In Britain, although
the Government was against intervention, the Labour Party had to face
the strong demands from the rank-and-file for concrete action. The three
executives met at Transport House to consider the next move, and I was
present as a member of the Parliamentary Executive. We were largely
influenced by Blum's policy. He had decided that he could not risk committing
his country to intervention. Germany and Italy were supplying arms,
aircraft, and men to the Spanish Fascists, and Blum considered that
any action on the Franco Spanish border on behalf of the Republican
Government would bring imminent danger of retaliatory moves by Fascist
Italy and Nazi Germany on France's eastern flank. As a result of this
French attitude Herbert Morrison's appeal in favour of intervention
received little support. Although, like him, I was inclined towards
action I pointed out that if France failed to intervene it would be
a futile gesture to advise that Britain should do so. We had the recent
farce of sanctions against Italy as a warning.
(3)
Leon Blum, speech (July 1941)
When Hitler and Goebbels talk of organising Europe, when the
French 'collaborators' echo their words, we know what they mean and
what they want. In present realities their European Order is nothing
but the utilisation of all European resources, the extraction and extortion
of all we have, for the benefit of the Axis, and their so-called organisation
of Europe is no more than the future total enslavement of Europe by
the Nazi regime.
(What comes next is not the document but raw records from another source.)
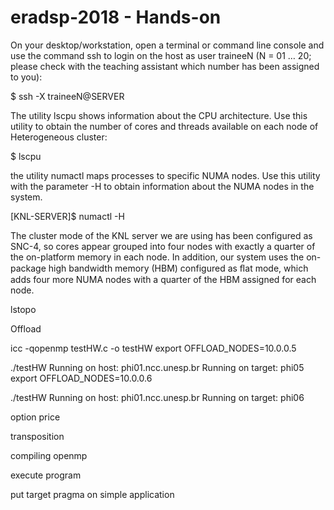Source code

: # eradsp-2018 - Hands-on

On your desktop/workstation, open a terminal or command line console and use the command ssh to login on the host as user traineeN (N = 01 … 20; please check with the teaching assistant which number has been assigned to you): 
 
$ ssh -X traineeN@SERVER 
 
The utility lscpu shows information about the CPU architecture. Use this utility to obtain the number of cores and threads available on each node of Heterogeneous cluster: 
 
$ lscpu 
 
the utility numactl maps processes to specific NUMA nodes. Use this utility with the parameter -H to obtain information about the NUMA nodes in the system. 
 
[KNL-SERVER]$ numactl -H 
 
The cluster mode of the KNL server we are using has been configured as SNC-4, so cores appear grouped into four nodes with exactly a quarter of the on-platform memory in each node. In addition, our system uses the on-package high bandwidth memory (HBM) configured as ﬂat mode, which adds four more NUMA nodes with a quarter of the HBM assigned for each node. 

lstopo

Offload

icc -qopenmp testHW.c -o testHW
export OFFLOAD_NODES=10.0.0.5

./testHW 
Running on host: phi01.ncc.unesp.br
Running on target: phi05
export OFFLOAD_NODES=10.0.0.6

./testHW 
Running on host: phi01.ncc.unesp.br
Running on target: phi06

option price

transposition

compiling openmp

execute program

put target pragma on simple application




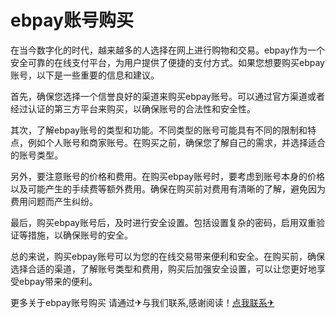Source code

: # ebpay账号购买

在当今数字化的时代，越来越多的人选择在网上进行购物和交易。ebpay作为一个安全可靠的在线支付平台，为用户提供了便捷的支付方式。如果您想要购买ebpay账号，以下是一些重要的信息和建议。

首先，确保您选择一个信誉良好的渠道来购买ebpay账号。可以通过官方渠道或者经过认证的第三方平台来购买，以确保账号的合法性和安全性。

其次，了解ebpay账号的类型和功能。不同类型的账号可能具有不同的限制和特点，例如个人账号和商家账号。在购买之前，确保您了解自己的需求，并选择适合的账号类型。

另外，要注意账号的价格和费用。在购买ebpay账号时，要考虑到账号本身的价格以及可能产生的手续费等额外费用。确保在购买前对费用有清晰的了解，避免因为费用问题而产生纠纷。

最后，购买ebpay账号后，及时进行安全设置。包括设置复杂的密码，启用双重验证等措施，以确保账号的安全。

总的来说，购买ebpay账号可以为您的在线交易带来便利和安全。在购买前，确保选择合适的渠道，了解账号类型和费用，购买后加强安全设置，可以让您更好地享受ebpay带来的便利。

更多关于ebpay账号购买 请通过✈与我们联系,感谢阅读！[点我联系✈](https://ac.G208.com)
Thus the same words are used with diametrically opposed
meanings. When we talk of a European Order, we are thinking not of war
but of peace; when we talk of European organisation, we are thinking
not of a common subjection to the domination of a tyrant, but of the
federation of free and equal nations, of a League of Nations! Let us
not be afraid to admit that the ideal of 1919 was a fine one. It is
cheap and easy today to mock at the League, but if we have the courage
to ignore the mockery, we must agree that we shall yet have to return
to the same inspiration.
As it was conceived
at the end of the last war by all the great democrats of both hemispheres,
the League of Nations was a noble and magnificent creation. I believe
this to be true despite its failure, which I do not seek in any way
to minimise or excuse. I remain convinced, despite its failure, that
it would still be sufficient and able to impose respect for international
order among those political societies that gave it birth. Its failure,
moreover, was something from which the world will have to learn its
lesson. The League of Nations, created by the Treaties of Versailles,
failed because great powers like Russia and the United States, whose
support was essential, were outside it from the start. It failed because
its founders, trying to disarm suspicions here and fears there, did
not dare give it the instruments and the living strength that it needed
to function properly. It failed because it was not itself a great sovereign
power, distinct from national sovereign powers and greater than they;
because it had neither the political authority nor the material force
to enable it to carry out its decisions and impose its will on national
states; because its powers were too restricted and too intermittent
to allow it to cover the same fields of activity as national sovereign
states.
It would be easy
to quote arguments and facts in support of each of these reasons. If
we take the antithesis of each of them, we shall have outlined the principles
which must be applied this time in order to have a living and effective
international organisation. All the powers, and particularly America
and Russia, must be parties to the new covenant.
The international
body must have the institutions and powers it needs to do what it is
created to do; in other words it must be boldly and openly set up as
a super-state on a level above the national sovereignties, and that,
in turn, means that the Member States must have accepted in advance
as much limitation and subordination of their particular sovereignties
as this superior sovereign power requires.